REPORTS

Report on the 28th B’AI Book Club:
Articles Exploring Creativity and AI though Artistic Use Cases of AI and Legal Discussion of Creative AI

Galina Shyndriayeva (Visiting Researcher, Interfaculty Initiative in Information Studies, The University of Tokyo, and Researcher, Musashi University)

・Date: March 26, 2024 (Tuesday) 13:00-14:30
・Venue: On-site (B’AI Office) & Zoom Meeting
・Language: English
・Reviewer: Galina Shyndriayeva (Visiting Researcher, Interfaculty Initiative in Information Studies, The University of Tokyo, and Researcher, Musashi University)
・Readings:
Main:
Burk, D. L. (2023). Cheap creativity and what it will do. Georgia Law Review, 57(4), 1669-1712.
Gioti, A. M., Einbond, A. & Born, G. (2023). Composing the Assemblage: Probing Aesthetic and Technical Dimensions of Artistic Creation with Machine Learning. Computer Music Journal, 46(4), pp. 1-43. doi: 10.1162/comj_a_00658
Additional:
Benabdallah, G. et al. (2022). Slanted Speculations: Material Encounters with Algorithmic Bias. In: Designing Interactive Systems Conference (Virtual Event, Australia) (DIS ’22). Association for Computing Machinery, New York, NY, USA, pp. 85-99. https://doi.org/10.1145/3532106.3533449
Donnarumma, M. (2023). Against the Norm: Othering and Otherness in AI Aesthetics. Digital Culture and Society, 8(2), pp. 39-65. doi: 10.14361/dcs-2022-0205

On March 23, 2024, the 28th meeting of the B’AI Book Club took place. This is a regular session wherein recent scholarly literature on AI is discussed, for project members and stakeholders of the B’AI Global Forum. During this meeting, Visiting Researcher Galina Shyndriayeva conducted a review of several articles related to issues surrounding creativity and AI.

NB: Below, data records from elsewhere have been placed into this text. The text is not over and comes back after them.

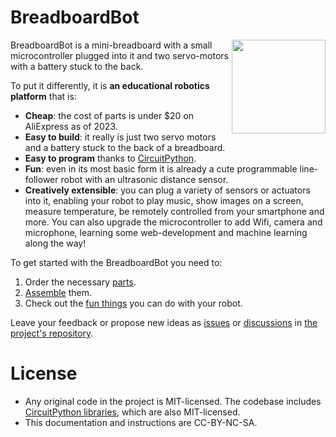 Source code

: # BreadboardBot

<img align="right" src="./img/example-sonar.jpg" width="150"/>

BreadboardBot is a mini-breadboard with a small microcontroller plugged into it and two servo-motors with a battery stuck to the back.

To put it differently, it is **an educational robotics platform** that is:

* **Cheap**: the cost of parts is under $20 on AliExpress as of 2023.
* **Easy to build**: it really is just two servo motors and a battery stuck to the back of a breadboard.
* **Easy to program** thanks to [CircuitPython](https://circuitpython.org/).
* **Fun**: even in its most basic form it is already a cute programmable line-follower robot with an ultrasonic distance sensor. 
* **Creatively extensible**: you can plug a variety of sensors or actuators into it, enabling your robot to play music, show images on a screen, measure temperature, be remotely controlled from your smartphone and more. You can also upgrade the microcontroller to add Wifi, camera and microphone, learning some web-development and machine learning along the way!

To get started with the BreadboardBot you need to:

1. Order the necessary [parts](parts.md).
2. [Assemble](assembly.md) them.
3. Check out the [fun things](examples.md) you can do with your robot. 

Leave your feedback or propose new ideas as [issues](https://github.com/konstantint/BreadboardBot/issues) or [discussions](https://github.com/konstantint/BreadboardBot/discussions) in [the project's repository](https://github.com/konstantint/BreadboardBot).

# License
* Any original code in the project is MIT-licensed. The codebase includes [CircuitPython libraries](https://github.com/adafruit/circuitpython), which are also MIT-licensed.
* This documentation and instructions are CC-BY-NC-SA.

Firstly, the article by Gioti, Einbond, and Born was presented. In this essay, the authors reported on two musical pieces which incorporated machine learning techniques, by Einbond and Gioti, respectively. The authors used theoretical frameworks from material engagement and critical data studies as well as autoethnography techniques to probe into questions of agency, authorship, and novelty. The two musical pieces described used machine learning techniques to allow computer input into the composition and performance, resulting in a “dance of agency” between the performers and the algorithms. The resulting discussion in the session focused on a few important issues. Firstly, there is the difficulty of clearly delineating what is novel with the use of AI in a field already reliant on a range of sophisticated techniques and electronic instruments and how these will change the experience of the audience. Secondly, for discussions of agency and the aesthetics of generative AI, it is important to include cases of human-machine interaction as exemplified here, which might be more representative of the actual use of AI in artistic creation rather than solely AI-generated. Additionally, it was pointed out that much attention is given to Western-centric music using machine learning, reflecting enduring challenges to combating Western-centrism.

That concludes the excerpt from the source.